Cada año hay 16.000 nuevos casos de parejas con problemas de fertilidad

Foto: FUNDACIÓ PUIGVERT/CEDIDA

Cada año hay 16.000 nuevos casos de parejas con problemas de fertilidad, entre los motivos se encuentra el retraso en la maternidad, un estilo de vida poco saludable y factores ambientales. Esta situación, explica la doctora Victoria Verdú, coordinadora de Ginecología en la Clínica Ginefiv, ha provocado un aumento de los embarazos mediante técnicas de reproducción asistida en los últimos años.

“Hay un incremento en la edad de primera consulta, hasta un 52% de las mujeres que van a la clínica tienen más de 36 años; también hemos notado un incremento en las mujeres solteras que acuden a la clínica y deciden afrontar la maternidad ellas solas; además, hemos observado que muchas mujeres que vitrifican los óvulos para preservarlos”, explica en una entrevista a Europa Press.

Hasta un 3,1 por ciento de las mujeres fértiles españolas se ha quedado embarazada gracias a las técnicas de reproducción asistida y el número de tratamientos con donación de óvulos está incrementándose en los últimos años, según ha quedado patente en las jornadas ‘Temas Actuales de Reproducción Asistida‘, organizadas por la Fundación Ginefiv y el Hospital Santa Cristina en el marco del X Curso de Doctorado de las Universidades de Alcalá de Henares y Autónoma de Madrid.

Además, una de cada diez mujeres ve reducida su fecundidad a la edad de 32 años debido al envejecimiento ovárico y los factores ambientales, autoinmunes y genéticos que disminuyen la reserva ovárica, por este motivo la experta recomienda conocer el diagnóstico de la reserva ovárica y predecir su respuesta.

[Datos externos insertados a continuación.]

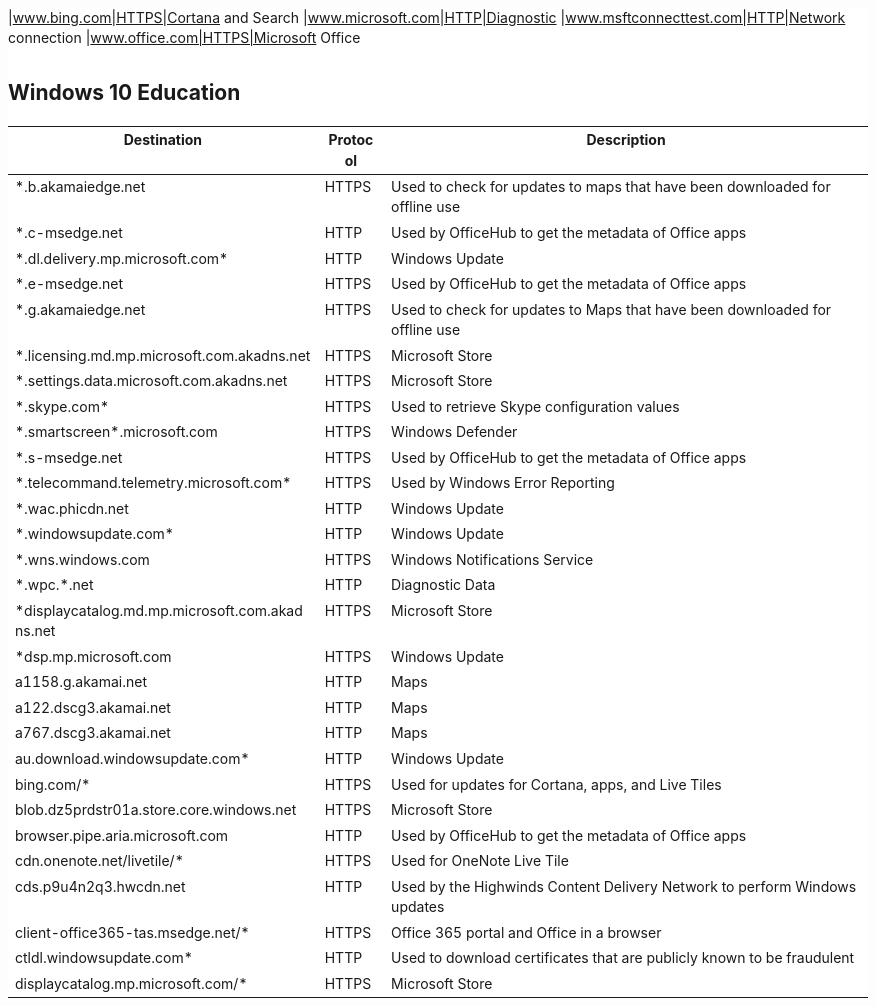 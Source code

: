 |www.bing.com|HTTPS|Cortana and Search 
|www.microsoft.com|HTTP|Diagnostic 
|www.msftconnecttest.com|HTTP|Network connection 
|www.office.com|HTTPS|Microsoft Office



## Windows 10 Education

| **Destination** | **Protocol** | **Description** |
| --- | --- | --- |
|\*.b.akamaiedge.net|HTTPS|Used to check for updates to maps that have been downloaded for offline use
|\*.c-msedge.net|HTTP|Used by OfficeHub to get the metadata of Office apps
|\*.dl.delivery.mp.microsoft.com*|HTTP|Windows Update
|\*.e-msedge.net|HTTPS|Used by OfficeHub to get the metadata of Office apps
|\*.g.akamaiedge.net|HTTPS|Used to check for updates to Maps that have been downloaded for offline use
|\*.licensing.md.mp.microsoft.com.akadns.net|HTTPS|Microsoft Store
|\*.settings.data.microsoft.com.akadns.net|HTTPS|Microsoft Store
|\*.skype.com*|HTTPS|Used to retrieve Skype configuration values 
|\*.smartscreen*.microsoft.com|HTTPS|Windows Defender 
|\*.s-msedge.net|HTTPS|Used by OfficeHub to get the metadata of Office apps
|\*.telecommand.telemetry.microsoft.com*|HTTPS|Used by Windows Error Reporting
|\*.wac.phicdn.net|HTTP|Windows Update 
|\*.windowsupdate.com*|HTTP|Windows Update
|\*.wns.windows.com|HTTPS|Windows Notifications Service 
|\*.wpc.*.net|HTTP|Diagnostic Data
|\*displaycatalog.md.mp.microsoft.com.akadns.net|HTTPS|Microsoft Store
|\*dsp.mp.microsoft.com|HTTPS|Windows Update
|a1158.g.akamai.net|HTTP|Maps 
|a122.dscg3.akamai.net|HTTP|Maps 
|a767.dscg3.akamai.net|HTTP|Maps 
|au.download.windowsupdate.com*|HTTP|Windows Update
|bing.com/*|HTTPS|Used for updates for Cortana, apps, and Live Tiles
|blob.dz5prdstr01a.store.core.windows.net|HTTPS|Microsoft Store 
|browser.pipe.aria.microsoft.com|HTTP|Used by OfficeHub to get the metadata of Office apps
|cdn.onenote.net/livetile/*|HTTPS|Used for OneNote Live Tile
|cds.p9u4n2q3.hwcdn.net|HTTP|Used by the Highwinds Content Delivery Network to perform Windows updates
|client-office365-tas.msedge.net/*|HTTPS|Office 365 portal and Office in a browser
|ctldl.windowsupdate.com*|HTTP|Used to download certificates that are publicly known to be fraudulent
|displaycatalog.mp.microsoft.com/*|HTTPS|Microsoft Store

“Las mujeres nacemos con una gran cantidad de óvulos y ovularemos uno cada mes, pero debemos tener en cuenta que muchos no serán ovulados y a lo largo del proceso de envejecimiento ovárico empeorará su calidad”, señala.

Por tanto, con el fin de saber si es posible esperar más tiempo para ser madre, es fundamental conocer el estado de los óvulos. Para ello, se deberá analizar la reserva ovárica, es decir, la capacidad funcional de los ovarios, así como el número y la calidad de los ovocitos. Los avances en la medicina reproductiva y la tecnología han permitido que, a día de hoy, se pueda conocer de manera más sencilla a través del recuento de folículos antrales (RFA) y de la hormona antimülliana (AMH), dos marcadores complementarios que ofrecen información muy precisa sobre las expectativas reproductivas.

“Haya que concienciar de la necesidad de hacer una revisión preventiva, ya que podemos captar detalles que nos alertan de que una mujer aunque sea joven podría tener un envejecimiento ovárico de forma precoz”, añade.

Para esta experta se necesario, por tanto, que se incluyan estas pruebas en las revisiones anuales ginecológicas, ya que “así, podrá tomar medidas para decidir si ser madre o aplazar ese momento a través de un tratamiento de vitrificación de ovocitos para esperar el momento que considere adecuado y someterse a un tratamiento de reproducción asistida para conseguir el embarazo”.

FACTORES AMBIENTALES

Durante este encuentro se ha destacado que algunos factores ambientales, como ciertas sustancias químicas que están presentes en insecticidas, metales y plásticos, o incluso las ondas electromagnéticas que desprenden algunos dispositivos electrónicos, que influyen negativamente sobre la fertilidad femenina.

“Existen múltiples sustancias que pueden actuar como disruptores endocrinos, entre ellas estos metales pesados o los pesticidas, que pueden actuar como hormonas femeninas o pseudo-estrógenos que bloquean su acción y suplantar a las hormonas naturales. Éstos pueden afectar al desarrollo puberal, a la regularidad de la menstruación, al desarrollo folicular, así como producir una disminución de la reserva ovárica, hechos que pueden llegar a causar infertilidad”, confirma Verdú.

Además, el tabaco continúa siendo otro de los principales factores que ponen en riesgo la capacidad de fertilidad de las mujeres. Aunque la prevalencia del tabaquismo ha disminuido, todavía un 30 por ciento de mujeres en edades reproductiva son fumadoras. Sin embargo, muchas de éstas no son plenamente conscientes de que, añade, “fumar puede provocar en la mujer una disminución de la calidad ovocitaria, un aumento de las anomalías cromosómicas, así como un incremento de los casos de menopausia precoz”.